**WORK ORDER:**
Count the lines below that include the word "complète" and write that number alone.

**DATASET ENTRIES:**
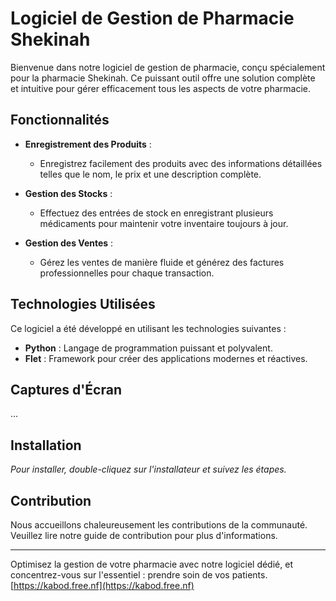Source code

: # Logiciel de Gestion de Pharmacie Shekinah

Bienvenue dans notre logiciel de gestion de pharmacie, conçu spécialement pour la pharmacie Shekinah. Ce puissant outil offre une solution complète et intuitive pour gérer efficacement tous les aspects de votre pharmacie.

## Fonctionnalités

- **Enregistrement des Produits** :
  - Enregistrez facilement des produits avec des informations détaillées telles que le nom, le prix et une description complète.
  
- **Gestion des Stocks** :
  - Effectuez des entrées de stock en enregistrant plusieurs médicaments pour maintenir votre inventaire toujours à jour.

- **Gestion des Ventes** :
  - Gérez les ventes de manière fluide et générez des factures professionnelles pour chaque transaction.

## Technologies Utilisées

Ce logiciel a été développé en utilisant les technologies suivantes :

- **Python** : Langage de programmation puissant et polyvalent.
- **Flet** : Framework pour créer des applications modernes et réactives.

## Captures d'Écran

...

## Installation

*Pour installer, double-cliquez sur l'installateur et suivez les étapes.*

## Contribution

Nous accueillons chaleureusement les contributions de la communauté. Veuillez lire notre guide de contribution pour plus d'informations.

---

Optimisez la gestion de votre pharmacie avec notre logiciel dédié, et concentrez-vous sur l'essentiel : prendre soin de vos patients.
[https://kabod.free.nf](https://kabod.free.nf)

**TASK OUTPUT:**
2